Have you been loved well by someone? Well enough that you are certain that if you were wrong you would be forgiven, not matter how serious the fault? That is the security our soul can have with God. When this happens, we release the haunting questions lurking in the shadows of our minds: am I pure, am I good, is my technique right, etc etc etc….because we fall into the hands of the living God who is love and are so caught up in the presence that we forget to question ourselves. Simply the focus shifts from me to thee.

In the shift comes a quality of freedom that allows us to drop our cynicism, illusion, self-interest and move toward a positive position, the one Jesus called the reign of God or kingdom of God, which is not fear based or against any individual, group, sin or problem.   Without the guiding power of God’s freeing spirit, we all stay inside our comfort zones and miss the great mystery that is ours if we are open to encountering God.

John admitted he was not Messiah or Elijah, just John, “The voice of one crying out in the wilderness, Make straight the way of the Lord.” 

Richard Rohr tells the story of being on retreat and going for a walk.

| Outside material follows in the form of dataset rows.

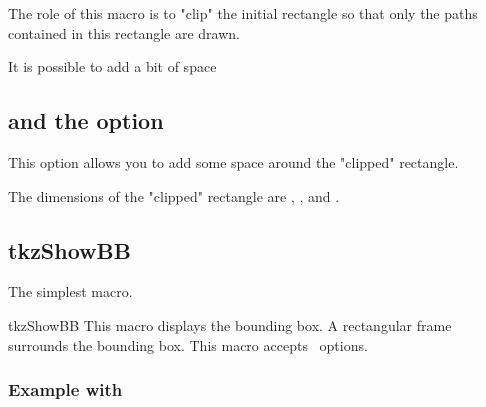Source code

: The role of this macro is to "clip" the initial rectangle so that only the paths contained in this rectangle are drawn.

\begin{tkzexample}[latex=8cm,small]
\end{tkzexample} 

It is possible to add a bit of space
\begin{tkzltxexample}[]
  \tkzClip[space=1]
\end{tkzltxexample} 

\subsection{ and the option } 
This option allows you to add some space around the "clipped" rectangle.
\begin{tkzexample}[latex=8cm,small]
\end{tkzexample}   
The dimensions of the "clipped" rectangle are , ,  and . 

\subsection{tkzShowBB}
The simplest macro. 
\begin{NewMacroBox}{tkzShowBB}{}%
This macro displays the bounding box. A rectangular frame surrounds the bounding box. This macro accepts \TIKZ\ options.
\end{NewMacroBox} 

\subsubsection{Example with }
\begin{tkzexample}[latex=8cm,small]
\end{tkzexample}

As he walked along the path, another man came toward him, but it being a silent hermitage, Richard thought he should not speak. As they came side by side the man spoke: “Richard, you get the chance to preach and I don’t. When you are out there and preaching, just tell the people one thing: God is not out there. God bless you.” And the man walked on.

That is why the coming of Jesus is so profoundly important. It says, human life in this physical, material world is the hiding place of God and the revelation of God. Spiritual awakening and growth is hidden. It is accomplished by releasing our fears, hidden defense postures, and attachment to the ego-self.  It is authenticity, born of a relationship.

 That is what advent calls us to do: to remember and own in honest and humble ways, this bodily self, frail, vulnerable, limited as it is. It is this body, singular and plural, that participates in whatever God is doing.

Who are you? You are the beloved bearer of the Christ today in this place.